Federal data lets us separate Stafford borrowers from the rest at RIC.
Current-Year Stafford Borrowers
| Cohort | Borrowers | Median debt incl. PLUS |
|---|---|---|
| Stafford loan this year | 536 | $11,268 |
| No Stafford loan this year | 167 | $21,800 |
Repayment burden translates the debt figures into what a borrower actually pays each month. RIC.
The default rate measures how many borrowers fall behind and ultimately fail to repay their federal loans. The official Department of Education two-year default rate for RIC appears below.
| Metric | Value |
|---|---|
| 2-year cohort default rate | 4.4% |
| Borrowers in the cohort | 1863 |
This rate follows a borrower cohort from the start of repayment through the two-year window the Department of Education uses.
The breakdowns below show median federal debt by income, first-generation status, and dependency.
Median Debt by Income Bracket
| Income tier | Median federal debt |
|---|---|
| Low income | $12,500 |
| Middle income | $15,000 |
| High income | $14,999 |
By First-Generation Status
| Cohort | Median federal debt |
|---|---|
| First-generation students | $13,700 |
| Continuing-generation students | $14,000 |
Dependency-Status Comparison
| Cohort | Median federal debt |
|---|---|
| Dependent students | $13,000 |
| Independent students | $17,833 |
These pre-calculated indicators summarize the borrowing gaps between cohorts at RIC.

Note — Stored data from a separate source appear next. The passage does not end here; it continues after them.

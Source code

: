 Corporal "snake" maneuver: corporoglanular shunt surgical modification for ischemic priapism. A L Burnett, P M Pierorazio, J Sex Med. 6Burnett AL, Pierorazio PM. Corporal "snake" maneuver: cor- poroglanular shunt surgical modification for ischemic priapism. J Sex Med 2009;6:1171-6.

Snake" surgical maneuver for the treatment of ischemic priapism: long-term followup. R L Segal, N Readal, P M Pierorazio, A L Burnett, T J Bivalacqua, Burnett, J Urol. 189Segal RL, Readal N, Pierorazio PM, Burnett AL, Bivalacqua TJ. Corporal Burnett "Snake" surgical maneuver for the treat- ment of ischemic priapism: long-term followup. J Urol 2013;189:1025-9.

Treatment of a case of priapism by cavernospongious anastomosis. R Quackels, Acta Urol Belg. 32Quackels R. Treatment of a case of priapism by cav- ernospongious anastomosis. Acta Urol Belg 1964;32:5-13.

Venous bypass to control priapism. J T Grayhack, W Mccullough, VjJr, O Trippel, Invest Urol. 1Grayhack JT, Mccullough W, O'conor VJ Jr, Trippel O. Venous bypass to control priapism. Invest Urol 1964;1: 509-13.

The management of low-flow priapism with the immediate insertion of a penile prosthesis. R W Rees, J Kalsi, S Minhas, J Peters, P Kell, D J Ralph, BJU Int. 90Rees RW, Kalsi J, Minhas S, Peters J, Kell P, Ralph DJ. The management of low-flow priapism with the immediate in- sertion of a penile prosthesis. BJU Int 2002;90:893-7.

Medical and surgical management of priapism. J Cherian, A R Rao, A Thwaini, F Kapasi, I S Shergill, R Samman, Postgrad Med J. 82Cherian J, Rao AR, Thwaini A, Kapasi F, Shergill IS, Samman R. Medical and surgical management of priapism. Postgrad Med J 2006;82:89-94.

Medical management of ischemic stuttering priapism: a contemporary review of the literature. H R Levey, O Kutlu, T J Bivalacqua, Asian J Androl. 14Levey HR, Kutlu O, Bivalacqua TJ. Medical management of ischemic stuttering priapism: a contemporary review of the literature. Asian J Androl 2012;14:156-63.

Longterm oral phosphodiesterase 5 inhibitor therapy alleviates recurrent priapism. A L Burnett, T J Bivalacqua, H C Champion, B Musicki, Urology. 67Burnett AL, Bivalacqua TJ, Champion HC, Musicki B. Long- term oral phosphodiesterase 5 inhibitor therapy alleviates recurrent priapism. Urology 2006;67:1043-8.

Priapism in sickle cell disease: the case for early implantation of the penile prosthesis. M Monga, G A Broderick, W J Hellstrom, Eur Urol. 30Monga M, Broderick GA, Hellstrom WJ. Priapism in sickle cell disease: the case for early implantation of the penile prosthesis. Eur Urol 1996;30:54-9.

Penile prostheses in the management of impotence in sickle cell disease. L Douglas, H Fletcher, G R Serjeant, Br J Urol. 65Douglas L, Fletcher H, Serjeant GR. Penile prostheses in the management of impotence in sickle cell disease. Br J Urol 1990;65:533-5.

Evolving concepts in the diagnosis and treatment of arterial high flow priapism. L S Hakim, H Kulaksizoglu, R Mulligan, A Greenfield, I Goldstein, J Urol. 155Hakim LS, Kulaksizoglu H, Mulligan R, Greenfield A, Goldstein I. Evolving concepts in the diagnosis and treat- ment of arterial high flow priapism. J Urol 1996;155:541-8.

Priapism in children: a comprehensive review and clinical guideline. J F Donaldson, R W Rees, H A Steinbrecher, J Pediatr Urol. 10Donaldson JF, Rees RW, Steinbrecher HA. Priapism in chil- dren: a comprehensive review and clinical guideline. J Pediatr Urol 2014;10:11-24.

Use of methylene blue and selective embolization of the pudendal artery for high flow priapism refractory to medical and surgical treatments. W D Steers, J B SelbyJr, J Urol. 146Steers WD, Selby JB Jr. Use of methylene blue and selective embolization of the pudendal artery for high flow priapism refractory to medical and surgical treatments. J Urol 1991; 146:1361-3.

The Difference Between Subsidized and Unsubsidized Loans
Unsubsidized federal student loans accrue interest every month — even while you are still enrolled. Unless you pay that interest as it builds, the balance you owe at graduation can be noticeably higher than the amount you originally borrowed.
Worth Knowing
Declaring bankruptcy does not erase federal student loan debt. If you stop paying, the federal government can garnish a portion of your wages until the loans are repaid.
References
More about our data sources and methodologies.